The string reference to what taxonomy you want to use for the benchmarking process.

Output

You a run that contain multiple nested runs, depending on the configuration it is possible that the nested runs contain more nested runs. In the image below you get a visual representation of this:

When you click on one of the leaf nodes, you end up on the following screen:

This run contains some information about what base model is used:

More information about the dataset can not only be found in the unique naming of the run, but also in the parent runs that contain the permutation information

When looking at the metrics, you notice that most of them will usually end up with 0 during the benchmarking:

In order to get correct results, you would like to visualize these using mlflow, when done properly (see user guide) you end up with one of these plots:

_images/specific_run_metric_visualized.png

In the artifact section, you can find more information about the performance of the model at each threshold:

You have to confusion matrix’s:

And the classification_reports:

_images/classification_report_artifact.png

You also get a similar visualization as the mlflow metrics we previously showcased:

And as finishing touch, you get a precision-recall plot

The precision recall plots are used for:

Compare the performance of different classifiers: By comparing the PR curves of different classifiers, you can see which one achieves a better balance between precision and recall.
Select the optimal threshold: The PR curve allows you to select the threshold that best suits your specific needs. For instance, if you prioritize avoiding false positives, you would choose a threshold that results in a higher precision. Conversely, if you prioritize identifying all true positives, you would choose a threshold that leads to a higher recall.
Identify class imbalance: If the PR curve is skewed towards one side, it indicates that the dataset is imbalanced. This can affect the overall performance of the classifier and may require specialized techniques to address.
Interpret the trade-off between precision and recall: The PR curve visualizes the trade-off between precision and recall, allowing you to understand how changes in the threshold affect these two metrics.
Highlight the sensitivity of the classifier: A sharp increase or decrease in the PR curve near certain thresholds indicates that the classifier is more sensitive to changes in the threshold in those regions.

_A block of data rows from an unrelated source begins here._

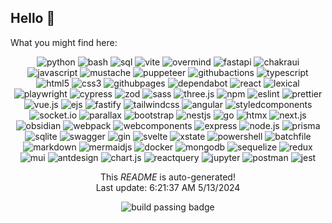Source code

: <h2>Hello <span>&#128075;</span></h2>

<p>What you might find here:</p>

<p align="center">
  <img alt="python" src="https://img.shields.io/badge/python-informational?style=for-the-badge&logo=python&logoColor=white"/>
  <img alt="bash" src="https://img.shields.io/badge/bash-informational?style=for-the-badge&logo=bash&logoColor=white"/>
  <img alt="sql" src="https://img.shields.io/badge/sql-informational?style=for-the-badge&logo=sql&logoColor=white"/>
  <img alt="vite" src="https://img.shields.io/badge/vite-informational?style=for-the-badge&logo=vite&logoColor=white"/>
  <img alt="overmind" src="https://img.shields.io/badge/overmind-informational?style=for-the-badge&logo=overmind&logoColor=white"/>
  <img alt="fastapi" src="https://img.shields.io/badge/fastapi-informational?style=for-the-badge&logo=fastapi&logoColor=white"/>
  <img alt="chakraui" src="https://img.shields.io/badge/chakraui-informational?style=for-the-badge&logo=chakraui&logoColor=white"/>
  <img alt="javascript" src="https://img.shields.io/badge/javascript-informational?style=for-the-badge&logo=javascript&logoColor=white"/>
  <img alt="mustache" src="https://img.shields.io/badge/mustache-informational?style=for-the-badge&logo=mustache&logoColor=white"/>
  <img alt="puppeteer" src="https://img.shields.io/badge/puppeteer-informational?style=for-the-badge&logo=puppeteer&logoColor=white"/>
  <img alt="githubactions" src="https://img.shields.io/badge/githubactions-informational?style=for-the-badge&logo=githubactions&logoColor=white"/>
  <img alt="typescript" src="https://img.shields.io/badge/typescript-informational?style=for-the-badge&logo=typescript&logoColor=white"/>
  <img alt="html5" src="https://img.shields.io/badge/html5-informational?style=for-the-badge&logo=html5&logoColor=white"/>
  <img alt="css3" src="https://img.shields.io/badge/css3-informational?style=for-the-badge&logo=css3&logoColor=white"/>
  <img alt="githubpages" src="https://img.shields.io/badge/githubpages-informational?style=for-the-badge&logo=githubpages&logoColor=white"/>
  <img alt="dependabot" src="https://img.shields.io/badge/dependabot-informational?style=for-the-badge&logo=dependabot&logoColor=white"/>
  <img alt="react" src="https://img.shields.io/badge/react-informational?style=for-the-badge&logo=react&logoColor=white"/>
  <img alt="lexical" src="https://img.shields.io/badge/lexical-informational?style=for-the-badge&logo=lexical&logoColor=white"/>
  <img alt="playwright" src="https://img.shields.io/badge/playwright-informational?style=for-the-badge&logo=playwright&logoColor=white"/>
  <img alt="cypress" src="https://img.shields.io/badge/cypress-informational?style=for-the-badge&logo=cypress&logoColor=white"/>
  <img alt="zod" src="https://img.shields.io/badge/zod-informational?style=for-the-badge&logo=zod&logoColor=white"/>
  <img alt="sass" src="https://img.shields.io/badge/sass-informational?style=for-the-badge&logo=sass&logoColor=white"/>
  <img alt="three.js" src="https://img.shields.io/badge/three.js-informational?style=for-the-badge&logo=three.js&logoColor=white"/>
  <img alt="npm" src="https://img.shields.io/badge/npm-informational?style=for-the-badge&logo=npm&logoColor=white"/>
  <img alt="eslint" src="https://img.shields.io/badge/eslint-informational?style=for-the-badge&logo=eslint&logoColor=white"/>
  <img alt="prettier" src="https://img.shields.io/badge/prettier-informational?style=for-the-badge&logo=prettier&logoColor=white"/>
  <img alt="vue.js" src="https://img.shields.io/badge/vue.js-informational?style=for-the-badge&logo=vue.js&logoColor=white"/>
  <img alt="ejs" src="https://img.shields.io/badge/ejs-informational?style=for-the-badge&logo=ejs&logoColor=white"/>
  <img alt="fastify" src="https://img.shields.io/badge/fastify-informational?style=for-the-badge&logo=fastify&logoColor=white"/>
  <img alt="tailwindcss" src="https://img.shields.io/badge/tailwindcss-informational?style=for-the-badge&logo=tailwindcss&logoColor=white"/>
  <img alt="angular" src="https://img.shields.io/badge/angular-informational?style=for-the-badge&logo=angular&logoColor=white"/>
  <img alt="styledcomponents" src="https://img.shields.io/badge/styledcomponents-informational?style=for-the-badge&logo=styledcomponents&logoColor=white"/>
  <img alt="socket.io" src="https://img.shields.io/badge/socket.io-informational?style=for-the-badge&logo=socket.io&logoColor=white"/>
  <img alt="parallax" src="https://img.shields.io/badge/parallax-informational?style=for-the-badge&logo=parallax&logoColor=white"/>
  <img alt="bootstrap" src="https://img.shields.io/badge/bootstrap-informational?style=for-the-badge&logo=bootstrap&logoColor=white"/>
  <img alt="nestjs" src="https://img.shields.io/badge/nestjs-informational?style=for-the-badge&logo=nestjs&logoColor=white"/>
  <img alt="go" src="https://img.shields.io/badge/go-informational?style=for-the-badge&logo=go&logoColor=white"/>
  <img alt="htmx" src="https://img.shields.io/badge/htmx-informational?style=for-the-badge&logo=htmx&logoColor=white"/>
  <img alt="next.js" src="https://img.shields.io/badge/next.js-informational?style=for-the-badge&logo=next.js&logoColor=white"/>
  <img alt="obsidian" src="https://img.shields.io/badge/obsidian-informational?style=for-the-badge&logo=obsidian&logoColor=white"/>
  <img alt="webpack" src="https://img.shields.io/badge/webpack-informational?style=for-the-badge&logo=webpack&logoColor=white"/>
  <img alt="webcomponents" src="https://img.shields.io/badge/webcomponents-informational?style=for-the-badge&logo=webcomponents&logoColor=white"/>
  <img alt="express" src="https://img.shields.io/badge/express-informational?style=for-the-badge&logo=express&logoColor=white"/>
  <img alt="node.js" src="https://img.shields.io/badge/node.js-informational?style=for-the-badge&logo=node.js&logoColor=white"/>
  <img alt="prisma" src="https://img.shields.io/badge/prisma-informational?style=for-the-badge&logo=prisma&logoColor=white"/>
  <img alt="sqlite" src="https://img.shields.io/badge/sqlite-informational?style=for-the-badge&logo=sqlite&logoColor=white"/>
  <img alt="swagger" src="https://img.shields.io/badge/swagger-informational?style=for-the-badge&logo=swagger&logoColor=white"/>
  <img alt="gin" src="https://img.shields.io/badge/gin-informational?style=for-the-badge&logo=gin&logoColor=white"/>
  <img alt="svelte" src="https://img.shields.io/badge/svelte-informational?style=for-the-badge&logo=svelte&logoColor=white"/>
  <img alt="xstate" src="https://img.shields.io/badge/xstate-informational?style=for-the-badge&logo=xstate&logoColor=white"/>
  <img alt="powershell" src="https://img.shields.io/badge/powershell-informational?style=for-the-badge&logo=powershell&logoColor=white"/>
  <img alt="batchfile" src="https://img.shields.io/badge/batchfile-informational?style=for-the-badge&logo=batchfile&logoColor=white"/>
  <img alt="markdown" src="https://img.shields.io/badge/markdown-informational?style=for-the-badge&logo=markdown&logoColor=white"/>
  <img alt="mermaidjs" src="https://img.shields.io/badge/mermaidjs-informational?style=for-the-badge&logo=mermaidjs&logoColor=white"/>
  <img alt="docker" src="https://img.shields.io/badge/docker-informational?style=for-the-badge&logo=docker&logoColor=white"/>
  <img alt="mongodb" src="https://img.shields.io/badge/mongodb-informational?style=for-the-badge&logo=mongodb&logoColor=white"/>
  <img alt="sequelize" src="https://img.shields.io/badge/sequelize-informational?style=for-the-badge&logo=sequelize&logoColor=white"/>
  <img alt="redux" src="https://img.shields.io/badge/redux-informational?style=for-the-badge&logo=redux&logoColor=white"/>
  <img alt="mui" src="https://img.shields.io/badge/mui-informational?style=for-the-badge&logo=mui&logoColor=white"/>
  <img alt="antdesign" src="https://img.shields.io/badge/antdesign-informational?style=for-the-badge&logo=antdesign&logoColor=white"/>
  <img alt="chart.js" src="https://img.shields.io/badge/chart.js-informational?style=for-the-badge&logo=chart.js&logoColor=white"/>
  <img alt="reactquery" src="https://img.shields.io/badge/reactquery-informational?style=for-the-badge&logo=reactquery&logoColor=white"/>
  <img alt="jupyter" src="https://img.shields.io/badge/jupyter-informational?style=for-the-badge&logo=jupyter&logoColor=white"/>
  <img alt="postman" src="https://img.shields.io/badge/postman-informational?style=for-the-badge&logo=postman&logoColor=white"/>
  <img alt="jest" src="https://img.shields.io/badge/jest-informational?style=for-the-badge&logo=jest&logoColor=white"/>
</p>


<p align="center">This <i>README</i> is auto-generated!</br>Last update: 6:21:37 AM 5&#x2F;13&#x2F;2024</p>
<p align="center"><img alt="build passing badge" src="https://github.com/willemverbuyst/willemverbuyst/actions/workflows/main.yml/badge.svg" /></p>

Overall, PR plots are valuable tools for evaluating binary classifiers and understanding their performance in terms of both precision and recall. They provide a comprehensive view of the classifier’s behavior across different thresholds and can help you make informed decisions about model selection and threshold optimization.

Benchmark zeroshot

Benchmarking with zero shot models is done in a similar manner to the embedding benchmarking. The main difference is that we do not use a distance metric with the vector representation output, but the model itself does the matching using natural language interpreteren (nli)/ natural language understanding (nlu) concepts As output you get a range of confidences that represent the match between the label and the text itself.

Input

model_types:

The model type parameter is used to specify what model type(s) you are using for your benchmarking. This can be provided in two separate ways:

An actual list with values that can be found in the ModelType enum (most likely passed as string values). Keep in mind that the values in this list need te be matching with the enum values exactly! This list should be provided with comma’s to separate the values (see run command example).

You can provide a string prefix, this prefix will be used to identify all relevant models. These models will automatically be added to the list of model types to experiment with.

dataset_types:

The dataset type parameter is used to specify what type of dataset(s) you want to use for the benchmarking run. The dataset type can be provided in two separate ways:

An actual list with values that can be found in the DatasetType enum (will be passed as string values), this list should be provided with comma’s for separation (see run command example).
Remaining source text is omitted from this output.